### Work instruction
The answer must consist of every line from the data that holds "local".

### Saved entries
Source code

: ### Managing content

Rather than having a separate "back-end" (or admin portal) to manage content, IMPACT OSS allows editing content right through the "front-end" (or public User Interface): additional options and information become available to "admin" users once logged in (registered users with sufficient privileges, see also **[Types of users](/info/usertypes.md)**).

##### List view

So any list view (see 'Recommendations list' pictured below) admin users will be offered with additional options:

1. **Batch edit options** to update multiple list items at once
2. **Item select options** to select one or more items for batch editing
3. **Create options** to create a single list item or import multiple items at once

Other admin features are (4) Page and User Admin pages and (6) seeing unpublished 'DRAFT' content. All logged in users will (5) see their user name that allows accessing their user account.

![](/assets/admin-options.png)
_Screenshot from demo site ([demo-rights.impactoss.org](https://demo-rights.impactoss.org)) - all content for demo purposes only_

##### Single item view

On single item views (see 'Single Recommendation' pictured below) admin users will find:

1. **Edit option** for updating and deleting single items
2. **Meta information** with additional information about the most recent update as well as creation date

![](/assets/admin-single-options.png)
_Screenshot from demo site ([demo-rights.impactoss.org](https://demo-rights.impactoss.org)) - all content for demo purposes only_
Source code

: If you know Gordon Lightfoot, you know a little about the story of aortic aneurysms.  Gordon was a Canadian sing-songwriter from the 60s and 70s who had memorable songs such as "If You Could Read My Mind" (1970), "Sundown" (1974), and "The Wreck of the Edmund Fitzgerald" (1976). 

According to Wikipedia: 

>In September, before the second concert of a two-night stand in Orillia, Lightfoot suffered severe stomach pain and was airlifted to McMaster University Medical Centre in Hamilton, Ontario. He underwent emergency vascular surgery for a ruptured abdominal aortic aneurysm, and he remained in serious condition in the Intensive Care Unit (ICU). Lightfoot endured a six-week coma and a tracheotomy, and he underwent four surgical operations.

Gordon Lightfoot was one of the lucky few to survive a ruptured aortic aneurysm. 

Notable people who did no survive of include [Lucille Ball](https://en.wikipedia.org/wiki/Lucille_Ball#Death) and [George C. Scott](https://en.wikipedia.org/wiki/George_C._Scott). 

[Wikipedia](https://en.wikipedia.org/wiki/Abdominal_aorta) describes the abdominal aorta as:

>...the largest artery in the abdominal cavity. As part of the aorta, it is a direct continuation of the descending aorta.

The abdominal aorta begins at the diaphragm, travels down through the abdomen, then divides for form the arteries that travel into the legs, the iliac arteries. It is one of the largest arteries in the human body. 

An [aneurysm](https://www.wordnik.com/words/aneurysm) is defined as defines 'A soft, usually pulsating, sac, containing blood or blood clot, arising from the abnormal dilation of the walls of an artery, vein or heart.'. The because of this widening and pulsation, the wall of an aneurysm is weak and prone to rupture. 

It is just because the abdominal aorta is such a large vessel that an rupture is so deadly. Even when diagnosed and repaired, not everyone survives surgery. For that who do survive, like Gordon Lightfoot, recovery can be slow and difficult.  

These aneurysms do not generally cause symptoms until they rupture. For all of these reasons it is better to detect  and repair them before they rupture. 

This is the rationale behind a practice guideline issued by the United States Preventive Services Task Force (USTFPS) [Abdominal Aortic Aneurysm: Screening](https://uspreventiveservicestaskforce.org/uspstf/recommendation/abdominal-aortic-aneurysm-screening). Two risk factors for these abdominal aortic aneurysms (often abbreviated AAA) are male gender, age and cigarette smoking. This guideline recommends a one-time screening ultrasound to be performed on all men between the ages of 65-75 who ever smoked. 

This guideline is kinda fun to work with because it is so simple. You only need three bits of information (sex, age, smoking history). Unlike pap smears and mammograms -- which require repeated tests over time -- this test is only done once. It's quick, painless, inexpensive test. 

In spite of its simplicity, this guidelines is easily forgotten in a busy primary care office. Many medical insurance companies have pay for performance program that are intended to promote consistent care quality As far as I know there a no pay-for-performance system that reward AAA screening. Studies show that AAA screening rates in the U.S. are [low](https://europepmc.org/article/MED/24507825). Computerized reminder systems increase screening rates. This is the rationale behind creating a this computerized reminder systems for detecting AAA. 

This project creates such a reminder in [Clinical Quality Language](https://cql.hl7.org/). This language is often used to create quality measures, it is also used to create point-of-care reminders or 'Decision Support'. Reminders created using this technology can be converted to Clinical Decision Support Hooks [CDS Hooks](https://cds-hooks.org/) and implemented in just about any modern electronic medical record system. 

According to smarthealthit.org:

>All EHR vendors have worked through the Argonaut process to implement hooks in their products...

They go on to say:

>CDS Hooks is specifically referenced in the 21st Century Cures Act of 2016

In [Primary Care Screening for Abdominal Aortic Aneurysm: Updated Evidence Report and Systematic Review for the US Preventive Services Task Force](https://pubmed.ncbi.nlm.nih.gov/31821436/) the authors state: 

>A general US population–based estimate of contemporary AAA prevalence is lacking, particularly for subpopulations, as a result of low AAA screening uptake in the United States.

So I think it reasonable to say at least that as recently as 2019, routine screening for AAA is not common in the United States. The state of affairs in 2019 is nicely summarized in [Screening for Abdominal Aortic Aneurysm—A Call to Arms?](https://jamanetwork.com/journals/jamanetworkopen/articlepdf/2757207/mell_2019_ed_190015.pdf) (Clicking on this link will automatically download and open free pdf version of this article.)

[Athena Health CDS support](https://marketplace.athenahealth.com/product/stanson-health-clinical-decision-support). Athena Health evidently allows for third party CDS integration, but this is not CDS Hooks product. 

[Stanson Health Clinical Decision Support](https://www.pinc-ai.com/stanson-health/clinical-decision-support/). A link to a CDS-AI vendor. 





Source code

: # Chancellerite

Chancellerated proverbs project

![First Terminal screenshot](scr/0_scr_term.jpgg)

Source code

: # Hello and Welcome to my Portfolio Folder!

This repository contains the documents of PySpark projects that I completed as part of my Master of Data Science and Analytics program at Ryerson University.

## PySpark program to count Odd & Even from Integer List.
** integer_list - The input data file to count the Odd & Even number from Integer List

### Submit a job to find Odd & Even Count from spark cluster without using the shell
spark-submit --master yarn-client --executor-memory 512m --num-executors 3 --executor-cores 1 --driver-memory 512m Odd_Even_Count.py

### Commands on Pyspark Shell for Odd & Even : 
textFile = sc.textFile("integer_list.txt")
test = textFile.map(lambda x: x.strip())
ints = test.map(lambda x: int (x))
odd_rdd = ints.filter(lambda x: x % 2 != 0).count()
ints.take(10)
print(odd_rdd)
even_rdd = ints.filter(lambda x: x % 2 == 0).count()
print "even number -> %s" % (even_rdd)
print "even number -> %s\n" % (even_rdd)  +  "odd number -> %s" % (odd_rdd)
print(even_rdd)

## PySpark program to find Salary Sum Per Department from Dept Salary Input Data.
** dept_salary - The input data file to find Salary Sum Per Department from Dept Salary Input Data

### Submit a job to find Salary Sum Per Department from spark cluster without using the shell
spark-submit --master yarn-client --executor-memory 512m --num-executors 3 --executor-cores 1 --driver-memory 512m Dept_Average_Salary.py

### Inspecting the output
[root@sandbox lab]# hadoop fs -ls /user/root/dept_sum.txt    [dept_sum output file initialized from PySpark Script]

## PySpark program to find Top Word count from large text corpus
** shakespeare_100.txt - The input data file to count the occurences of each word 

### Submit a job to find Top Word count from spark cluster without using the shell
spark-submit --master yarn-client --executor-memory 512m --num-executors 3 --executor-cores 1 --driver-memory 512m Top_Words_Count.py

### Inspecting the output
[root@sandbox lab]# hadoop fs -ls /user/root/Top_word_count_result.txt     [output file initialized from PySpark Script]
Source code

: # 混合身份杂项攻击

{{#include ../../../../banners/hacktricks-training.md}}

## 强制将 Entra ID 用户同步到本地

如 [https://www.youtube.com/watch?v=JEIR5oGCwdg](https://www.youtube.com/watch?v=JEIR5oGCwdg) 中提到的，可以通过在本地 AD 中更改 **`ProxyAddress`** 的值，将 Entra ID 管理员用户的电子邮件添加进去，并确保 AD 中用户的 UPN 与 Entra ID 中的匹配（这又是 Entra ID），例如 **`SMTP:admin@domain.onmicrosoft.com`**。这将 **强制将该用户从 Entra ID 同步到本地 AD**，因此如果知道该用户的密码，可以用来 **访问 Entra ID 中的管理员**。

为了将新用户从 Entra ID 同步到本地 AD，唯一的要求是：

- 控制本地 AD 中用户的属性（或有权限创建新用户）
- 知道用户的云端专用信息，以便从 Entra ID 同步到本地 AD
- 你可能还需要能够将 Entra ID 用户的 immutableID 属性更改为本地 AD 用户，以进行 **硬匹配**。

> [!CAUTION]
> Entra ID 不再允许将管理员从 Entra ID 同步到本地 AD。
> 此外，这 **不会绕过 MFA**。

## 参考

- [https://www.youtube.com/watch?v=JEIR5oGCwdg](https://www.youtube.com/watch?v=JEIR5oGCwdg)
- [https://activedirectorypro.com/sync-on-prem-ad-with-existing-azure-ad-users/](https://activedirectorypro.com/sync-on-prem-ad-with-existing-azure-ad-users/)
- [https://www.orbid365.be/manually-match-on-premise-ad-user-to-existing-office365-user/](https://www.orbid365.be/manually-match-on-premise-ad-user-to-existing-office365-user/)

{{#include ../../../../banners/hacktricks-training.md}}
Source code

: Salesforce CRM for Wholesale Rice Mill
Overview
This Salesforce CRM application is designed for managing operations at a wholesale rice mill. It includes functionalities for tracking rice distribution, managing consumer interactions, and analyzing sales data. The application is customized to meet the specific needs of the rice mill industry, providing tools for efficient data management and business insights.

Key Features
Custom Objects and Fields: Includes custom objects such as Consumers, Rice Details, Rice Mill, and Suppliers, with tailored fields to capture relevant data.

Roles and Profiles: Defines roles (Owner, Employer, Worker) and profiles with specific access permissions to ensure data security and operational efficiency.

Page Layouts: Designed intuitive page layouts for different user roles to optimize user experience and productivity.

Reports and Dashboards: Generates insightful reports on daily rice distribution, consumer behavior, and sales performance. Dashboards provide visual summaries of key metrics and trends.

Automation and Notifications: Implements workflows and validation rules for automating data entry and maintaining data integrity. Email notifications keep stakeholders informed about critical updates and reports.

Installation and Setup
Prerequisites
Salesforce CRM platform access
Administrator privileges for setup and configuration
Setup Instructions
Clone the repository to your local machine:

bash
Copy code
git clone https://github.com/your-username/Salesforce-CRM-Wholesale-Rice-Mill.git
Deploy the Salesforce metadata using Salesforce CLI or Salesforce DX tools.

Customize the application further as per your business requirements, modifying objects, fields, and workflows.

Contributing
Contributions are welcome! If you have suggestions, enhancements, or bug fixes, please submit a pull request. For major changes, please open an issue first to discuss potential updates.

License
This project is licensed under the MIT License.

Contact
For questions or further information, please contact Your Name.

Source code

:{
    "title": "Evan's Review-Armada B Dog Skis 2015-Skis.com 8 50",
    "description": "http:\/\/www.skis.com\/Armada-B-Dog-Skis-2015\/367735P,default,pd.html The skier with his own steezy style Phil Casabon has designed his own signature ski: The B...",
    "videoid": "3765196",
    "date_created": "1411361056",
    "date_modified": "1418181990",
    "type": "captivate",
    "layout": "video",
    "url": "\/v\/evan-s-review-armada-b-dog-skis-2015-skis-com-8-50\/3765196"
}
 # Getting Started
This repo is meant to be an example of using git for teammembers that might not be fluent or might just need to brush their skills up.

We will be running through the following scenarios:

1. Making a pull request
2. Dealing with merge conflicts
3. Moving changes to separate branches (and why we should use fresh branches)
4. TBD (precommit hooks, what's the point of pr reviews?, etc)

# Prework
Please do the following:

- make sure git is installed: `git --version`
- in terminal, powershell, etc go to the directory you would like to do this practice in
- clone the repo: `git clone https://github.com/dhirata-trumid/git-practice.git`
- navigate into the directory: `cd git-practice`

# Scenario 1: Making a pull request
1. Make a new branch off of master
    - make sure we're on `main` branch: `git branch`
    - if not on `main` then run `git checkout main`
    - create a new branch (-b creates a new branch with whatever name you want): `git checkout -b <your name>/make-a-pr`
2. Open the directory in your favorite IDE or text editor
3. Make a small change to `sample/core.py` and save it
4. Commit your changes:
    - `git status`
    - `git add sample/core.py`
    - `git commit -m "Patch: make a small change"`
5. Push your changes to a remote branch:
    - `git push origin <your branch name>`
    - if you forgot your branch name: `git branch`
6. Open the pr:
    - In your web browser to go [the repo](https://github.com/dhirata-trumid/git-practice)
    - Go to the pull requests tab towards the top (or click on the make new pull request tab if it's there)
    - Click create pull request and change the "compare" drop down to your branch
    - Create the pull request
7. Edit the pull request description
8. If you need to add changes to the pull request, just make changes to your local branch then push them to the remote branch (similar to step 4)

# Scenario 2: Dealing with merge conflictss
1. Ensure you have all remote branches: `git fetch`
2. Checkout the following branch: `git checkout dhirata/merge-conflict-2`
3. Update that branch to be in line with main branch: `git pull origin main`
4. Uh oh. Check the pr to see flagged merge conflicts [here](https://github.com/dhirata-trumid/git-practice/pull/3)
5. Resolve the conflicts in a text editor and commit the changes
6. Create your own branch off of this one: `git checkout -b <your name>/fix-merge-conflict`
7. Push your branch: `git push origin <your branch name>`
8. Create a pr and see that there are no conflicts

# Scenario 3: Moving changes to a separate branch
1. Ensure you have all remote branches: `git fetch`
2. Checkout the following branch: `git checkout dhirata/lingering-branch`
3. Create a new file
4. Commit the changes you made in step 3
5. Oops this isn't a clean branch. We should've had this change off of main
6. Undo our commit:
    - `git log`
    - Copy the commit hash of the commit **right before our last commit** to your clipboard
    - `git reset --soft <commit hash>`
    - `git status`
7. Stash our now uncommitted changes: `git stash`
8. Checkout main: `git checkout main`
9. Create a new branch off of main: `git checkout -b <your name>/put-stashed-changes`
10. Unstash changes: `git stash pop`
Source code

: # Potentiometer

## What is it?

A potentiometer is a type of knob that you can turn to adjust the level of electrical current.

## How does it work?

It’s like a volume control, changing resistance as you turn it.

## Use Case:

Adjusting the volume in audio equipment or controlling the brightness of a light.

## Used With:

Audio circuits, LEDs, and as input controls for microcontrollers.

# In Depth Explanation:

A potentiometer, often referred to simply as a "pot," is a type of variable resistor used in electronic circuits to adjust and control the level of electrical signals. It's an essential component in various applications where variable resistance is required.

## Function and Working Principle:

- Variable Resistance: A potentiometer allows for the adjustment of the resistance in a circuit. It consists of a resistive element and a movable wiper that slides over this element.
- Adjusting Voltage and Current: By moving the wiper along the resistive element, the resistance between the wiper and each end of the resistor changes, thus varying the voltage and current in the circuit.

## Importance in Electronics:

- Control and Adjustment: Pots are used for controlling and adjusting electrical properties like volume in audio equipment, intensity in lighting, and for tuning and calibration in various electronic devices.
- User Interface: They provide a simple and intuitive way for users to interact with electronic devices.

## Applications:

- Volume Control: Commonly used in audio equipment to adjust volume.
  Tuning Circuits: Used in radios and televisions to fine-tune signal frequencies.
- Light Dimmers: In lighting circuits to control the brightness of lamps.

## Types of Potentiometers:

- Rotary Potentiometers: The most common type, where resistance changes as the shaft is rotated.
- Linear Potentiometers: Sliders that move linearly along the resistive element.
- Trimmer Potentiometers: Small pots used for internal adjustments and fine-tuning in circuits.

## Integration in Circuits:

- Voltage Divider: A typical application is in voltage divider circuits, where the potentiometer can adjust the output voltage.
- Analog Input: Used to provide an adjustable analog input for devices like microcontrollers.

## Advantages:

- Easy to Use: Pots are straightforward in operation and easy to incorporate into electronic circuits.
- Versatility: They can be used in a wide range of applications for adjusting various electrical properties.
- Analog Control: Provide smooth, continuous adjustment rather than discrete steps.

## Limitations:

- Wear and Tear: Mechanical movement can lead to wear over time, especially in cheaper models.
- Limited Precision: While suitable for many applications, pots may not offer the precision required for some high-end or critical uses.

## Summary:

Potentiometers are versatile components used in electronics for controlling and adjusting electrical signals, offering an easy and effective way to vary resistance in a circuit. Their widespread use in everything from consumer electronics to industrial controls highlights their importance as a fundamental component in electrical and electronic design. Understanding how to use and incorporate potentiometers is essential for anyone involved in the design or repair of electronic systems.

### Finished exercise
Clone the repository to your local machine:
8. If you need to add changes to the pull request, just make changes to your local branch then push them to the remote branch (similar to step 4)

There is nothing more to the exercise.